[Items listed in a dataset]
===============
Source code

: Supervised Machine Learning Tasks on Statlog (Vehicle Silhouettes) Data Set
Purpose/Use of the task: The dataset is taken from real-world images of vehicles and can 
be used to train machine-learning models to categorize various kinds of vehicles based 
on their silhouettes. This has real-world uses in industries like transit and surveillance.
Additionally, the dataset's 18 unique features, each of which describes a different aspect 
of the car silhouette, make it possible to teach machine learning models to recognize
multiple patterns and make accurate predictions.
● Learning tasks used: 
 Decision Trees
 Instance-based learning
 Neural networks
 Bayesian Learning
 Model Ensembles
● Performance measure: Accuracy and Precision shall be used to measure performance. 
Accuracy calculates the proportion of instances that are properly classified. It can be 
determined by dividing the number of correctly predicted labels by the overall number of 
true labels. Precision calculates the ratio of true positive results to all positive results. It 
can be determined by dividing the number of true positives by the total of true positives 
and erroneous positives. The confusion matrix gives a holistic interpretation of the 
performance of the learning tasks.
===============
Look above for the line that contains "Purpose/Use of the". Starting there, transcribe every line exactly until you have copied the line that contains "Additionally, the dataset's".

Purpose/Use of the task: The dataset is taken from real-world images of vehicles and can 
be used to train machine-learning models to categorize various kinds of vehicles based 
on their silhouettes. This has real-world uses in industries like transit and surveillance.
Additionally, the dataset's 18 unique features, each of which describes a different aspect 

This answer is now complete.